Tuesday, January 31, 2006


Yesterday I posted about unexpected footsteps, and so today I thought I'd post about another incident of unexpected footsteps, from a long time ago. But I want to warn you that this is a very long post. A very, very long post. If you don't want to invest that much time (and I can't blame you) you might want to stop reading now. If you're going to read, you should probably top off your coffee and make a pee run first.

This is a true story. Everything that happened to me happened just as I describe it. The things that were told to me, that I am passing on to you second hand, were told to me just as I relate them. I have changed only two things: First, the name of the male principal, because I have a (possibly unreasoning) aversion to mentioning, on the public Internet, the real names of persons, especially when I've been out of touch with them for a long time.

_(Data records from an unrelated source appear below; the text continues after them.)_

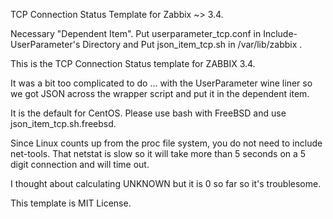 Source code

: TCP Connection Status Template for Zabbix ~> 3.4.

Necessary "Dependent Item". Put userparameter_tcp.conf in Include-UserParameter's Directory and Put json_item_tcp.sh in /var/lib/zabbix .

This is the TCP Connection Status template for ZABBIX 3.4.

It was a bit too complicated to do ... with the UserParameter wine liner so we got JSON across the wrapper script and put it in the dependent item.

It is the default for CentOS. Please use bash with FreeBSD and use json_item_tcp.sh.freebsd.

Since Linux counts up from the proc file system, you do not need to include net-tools. That netstat is slow so it will take more than 5 seconds on a 5 digit connection and will time out.

I thought about calculating UNKNOWN but it is 0 so far so it's troublesome.

This template is MIT License.
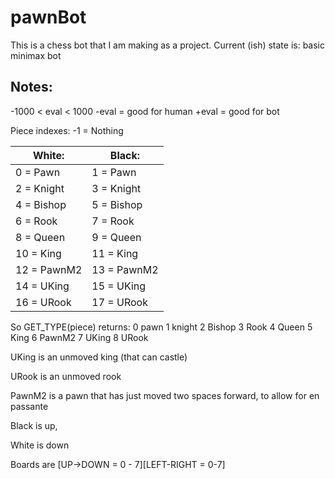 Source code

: # pawnBot
This is a chess bot that I am making as a project.
Current (ish) state is: basic minimax bot



## Notes:

-1000 < eval < 1000
-eval = good for human 
+eval = good for bot

Piece indexes:
-1 = Nothing

| White:      |  Black: |
| --- | --- |
| 0 = Pawn    |  1 = Pawn
| 2 = Knight  |  3 = Knight |
| 4 = Bishop  |  5 = Bishop |
| 6 = Rook    |  7 = Rook |
| 8 = Queen   |  9 = Queen |
| 10 = King   |  11 = King |
| 12 = PawnM2 |  13 = PawnM2 |
| 14 = UKing  |  15 = UKing |
| 16 = URook  |  17 = URook

So GET_TYPE(piece) returns:
0 pawn
1 knight
2 Bishop
3 Rook
4 Queen
5 King
6 PawnM2
7 UKing
8 URook


UKing is an unmoved king (that can castle)


URook is an unmoved rook


PawnM2 is a pawn that has just moved two spaces forward, to allow for en passante

Black is up,


White is down


Boards are [UP->DOWN = 0 - 7][LEFT-RIGHT = 0-7]

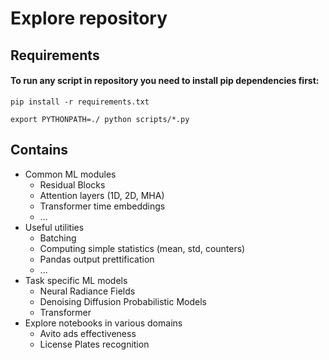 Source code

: # Explore repository

## Requirements

#### To run any script in repository you need to install pip dependencies first:

`pip install -r requirements.txt`

`export PYTHONPATH=./ python scripts/*.py`
## Contains

- Common ML modules
    - Residual Blocks
    - Attention layers (1D, 2D, MHA)
    - Transformer time embeddings
    - ...
- Useful utilities
    - Batching
    - Computing simple statistics (mean, std, counters)
    - Pandas output prettification
    - ...
- Task specific ML models
    - Neural Radiance Fields
    - Denoising Diffusion Probabilistic Models
    - Transformer
- Explore notebooks in various domains
    - Avito ads effectiveness
    - License Plates recognition
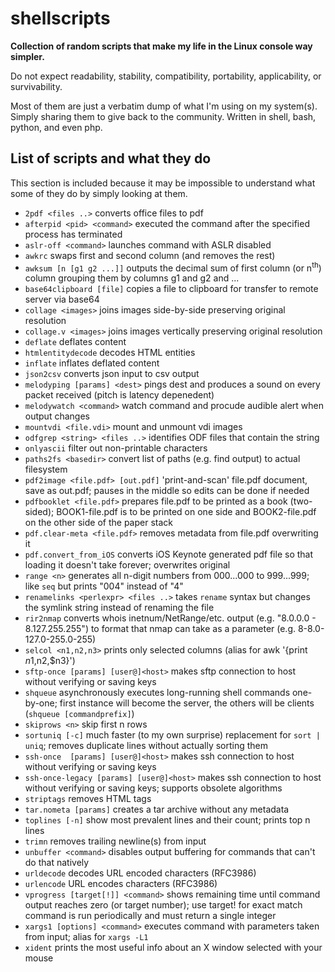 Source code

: # shellscripts
**Collection of random scripts that make my life in the Linux console way simpler.**

Do not expect readability, stability, compatibility, portability, applicability, or survivability.

Most of them are just a verbatim dump of what I'm using on my system(s). Simply sharing them to give back to the community. Written in shell, bash, python, and even php.

## List of scripts and what they do
This section is included because it may be impossible to understand what some of they do by simply looking at them.
* `2pdf <files ..>` converts office files to pdf
* `afterpid <pid> <command>` executed the command after the specified process has terminated
* `aslr-off <command>` launches command with ASLR disabled
* `awkrc` swaps first and second column (and removes the rest)
* `awksum [n [g1 g2 ...]]` outputs the decimal sum of first column (or n<sup>th</sup>) column grouping them by columns g1 and g2 and ...
* `base64clipboard [file]` copies a file to clipboard for transfer to remote server via base64
* `collage <images>` joins images side-by-side preserving original resolution
* `collage.v <images>` joins images vertically preserving original resolution
* `deflate` deflates content
* `htmlentitydecode` decodes HTML entities
* `inflate` inflates deflated content
* `json2csv` converts json input to csv output
* `melodyping [params] <dest>` pings dest and produces a sound on every packet received (pitch is latency depenedent)
* `melodywatch <command>` watch command and procude audible alert when output changes
* `mountvdi <file.vdi>` mount and unmount vdi images
* `odfgrep <string> <files ..>` identifies ODF files that contain the string
* `onlyascii` filter out non-printable characters
* `paths2fs <basedir>` convert list of paths (e.g. find output) to actual filesystem
* `pdf2image <file.pdf> [out.pdf]` 'print-and-scan' file.pdf document, save as out.pdf; pauses in the middle so edits can be done if needed
* `pdfbooklet <file.pdf>` prepares file.pdf to be printed as a book (two-sided); BOOK1-file.pdf is to be printed on one side and BOOK2-file.pdf on the other side of the paper stack
* `pdf.clear-meta <file.pdf>` removes metadata from file.pdf overwriting it
* `pdf.convert_from_iOS` converts iOS Keynote generated pdf file so that loading it doesn't take forever; overwrites original
* `range <n>` generates all n-digit numbers from 000...000 to 999...999; like `seq` but prints "004" instead of "4"
* `renamelinks <perlexpr> <files ..>` takes `rename` syntax but changes the symlink string instead of renaming the file
* `rir2nmap` converts whois inetnum/NetRange/etc. output (e.g. "8.0.0.0 - 8.127.255.255") to format that nmap can take as a parameter (e.g. 8-8.0-127.0-255.0-255)
* `selcol <n1,n2,n3>` prints only selected columns (alias for awk '{print $n1,$n2,$n3}')
* `sftp-once [params] [user@]<host>` makes sftp connection to host without verifying or saving keys
* `shqueue` asynchronously executes long-running shell commands one-by-one; first instance will become the server, the others will be clients (`shqueue [commandprefix]`)
* `skiprows <n>` skip first n rows
* `sortuniq [-c]` much faster (to my own surprise) replacement for `sort | uniq`; removes duplicate lines without actually sorting them
* `ssh-once  [params] [user@]<host>` makes ssh connection to host without verifying or saving keys
* `ssh-once-legacy [params] [user@]<host>` makes ssh connection to host without verifying or saving keys; supports obsolete algorithms
* `striptags` removes HTML tags
* `tar.nometa [params]` creates a tar archive without any metadata
* `toplines [-n]` show most prevalent lines and their count; prints top n lines
* `trimn` removes trailing newline(s) from input
* `unbuffer <command>` disables output buffering for commands that can't do that natively
* `urldecode` decodes URL encoded characters (RFC3986)
* `urlencode` URL encodes characters (RFC3986)
* `vprogress [target[!]] <command>` shows remaining time until command output reaches zero (or target number); use target! for exact match command is run periodically and must return a single integer
* `xargs1 [options] <command>` executes command with parameters taken from input; alias for `xargs -L1`
* `xident` prints the most useful info about an X window selected with your mouse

They may have other lives now. And second, for some reason I've forgotten the name of the female principal, so I've made one up for her.

This story happened in the late seventies. I was about 22 years old, and I had a house-mate named Denny (not his real name), who was 19 or 20. Let me tell you about Denny: Denny wasn't merely good-looking -- he was downright cute. And while lots of cute guys are self-centered, Denny wasn't -- he was just the opposite. When you first met him, he seemed shy, and then as you got to know him you found that he was funny, and interested in you, and he listened as much as he talked.

As you can imagine, with his combination of cuteness and personality, Denny was a babe magnet. He moved in a constant cloud of girls. We always had girls at the house, if he was home. But he never took advantage of them. While I knew him, he had only one girlfriend at a time, and was always loyal and attentive to her. The other girls were literally "just friends," who hung with Denny either because he was fun or maybe because they hoped to become the next girlfriend. But he never led them on or played them against one another.

When Denny had been young, before he could drive, he didn't have transportation during the summers to see his school-year girlfriends, and Denny always had a girlfriend, so he had tended to have summertime romances with girls who were visiting from the north -- spending the summer, say, with grandparents or a non-custodial parent. Anyway, he would meet a visiting girl, sparks would fly, and they would spend a mAgIcAl sUmMeR together. Then the girl would have to leave, to go home, and there would be heartbreaking separation, anguish, and promises to write. Denny would be torn up for a day or two. Then he would get up one morning, shake it off, put it behind him, and be over it.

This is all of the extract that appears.